Tuesday, February 24, 2004

Ok, I don't mean to be a big complainy-butt, but I think I have the right to state my feelings on this subject, since I've been so easy going all the other times.

This is the seventh (7th) time in one and a half (1 1/2) years that I have moved offices. And as the moves go on, my office space becomes more and more disagreeable. Yet I have put up with them without much complaint.

Friday I was moved into the basement. They call it the "Ground Level" but it is in truth a basement with many basement-like characteristics. Coldness. Loud apparatus hummings. Solitude.

But because the basement was originally designed to be the call center for the National Phone Campaign it is very "student oriented." So along with basement-like qualities, add Top 40 radio playing at a most uncomfortable volume- not loud and not quiet but in the middle where its just loud enough to bug you and quiet enough to make you subconsciously strain to hear. My desk also rests right against the air filter- so all the cold air in the room vacuums around my ankles into the wall that also houses the buildings enormous heating system that vibrates all day long, shaking my desk, my chair, my eyes. Not to mention makes squeaks and a loud sub-audible tremelo that constricts my neck muscles as I tense up against the annoyance.

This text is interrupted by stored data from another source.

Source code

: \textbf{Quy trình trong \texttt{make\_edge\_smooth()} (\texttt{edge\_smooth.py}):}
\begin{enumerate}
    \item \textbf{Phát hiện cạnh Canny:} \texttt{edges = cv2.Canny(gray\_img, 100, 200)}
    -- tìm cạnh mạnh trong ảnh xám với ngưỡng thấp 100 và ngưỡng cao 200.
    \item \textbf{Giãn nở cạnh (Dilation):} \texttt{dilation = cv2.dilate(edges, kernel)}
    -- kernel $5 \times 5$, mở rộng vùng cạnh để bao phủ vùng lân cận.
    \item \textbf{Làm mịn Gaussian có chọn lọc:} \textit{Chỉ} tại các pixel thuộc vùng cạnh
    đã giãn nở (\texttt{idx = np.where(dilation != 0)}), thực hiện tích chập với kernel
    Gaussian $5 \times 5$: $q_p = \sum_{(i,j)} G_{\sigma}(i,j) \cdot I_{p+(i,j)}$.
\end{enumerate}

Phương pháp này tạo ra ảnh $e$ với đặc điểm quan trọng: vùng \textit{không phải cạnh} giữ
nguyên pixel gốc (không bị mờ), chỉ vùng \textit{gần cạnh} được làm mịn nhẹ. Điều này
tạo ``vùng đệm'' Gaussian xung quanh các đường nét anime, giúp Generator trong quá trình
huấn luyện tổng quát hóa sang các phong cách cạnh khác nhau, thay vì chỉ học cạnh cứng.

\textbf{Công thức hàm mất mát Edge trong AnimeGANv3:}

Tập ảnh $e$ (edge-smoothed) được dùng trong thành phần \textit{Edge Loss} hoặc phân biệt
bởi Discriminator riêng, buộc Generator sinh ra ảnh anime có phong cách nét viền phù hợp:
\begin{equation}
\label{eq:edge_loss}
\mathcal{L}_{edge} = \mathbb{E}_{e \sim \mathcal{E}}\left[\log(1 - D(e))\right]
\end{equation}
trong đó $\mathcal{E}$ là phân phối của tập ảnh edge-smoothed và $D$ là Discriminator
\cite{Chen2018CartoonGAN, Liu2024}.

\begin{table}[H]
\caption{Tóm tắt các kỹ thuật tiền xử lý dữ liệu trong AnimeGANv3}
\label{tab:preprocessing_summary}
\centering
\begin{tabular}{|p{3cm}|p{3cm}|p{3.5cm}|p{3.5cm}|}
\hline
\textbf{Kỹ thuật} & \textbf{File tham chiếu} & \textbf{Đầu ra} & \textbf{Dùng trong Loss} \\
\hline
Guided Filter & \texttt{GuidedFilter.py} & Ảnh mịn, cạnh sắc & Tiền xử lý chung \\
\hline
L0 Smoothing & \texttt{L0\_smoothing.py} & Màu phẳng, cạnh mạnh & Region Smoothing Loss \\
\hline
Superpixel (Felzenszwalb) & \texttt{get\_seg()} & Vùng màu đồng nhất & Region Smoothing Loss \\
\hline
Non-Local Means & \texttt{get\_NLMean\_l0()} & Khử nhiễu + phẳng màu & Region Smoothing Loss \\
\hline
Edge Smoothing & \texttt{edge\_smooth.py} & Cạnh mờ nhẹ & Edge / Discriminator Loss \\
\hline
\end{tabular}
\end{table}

I hate it down here. I want to cry. And the worst part is, I could cry if I wanted because I'm down here all alone and no one would ever know!

These kind of conditions do not promate increased brain activity. I sit here and have no desire to decode and resolve the requests I recieve. I just want to do nothing. I want to get up and leave the room. I try to concentrate on difficult projects and realize I've only been singing the Bling Bling song by Pink.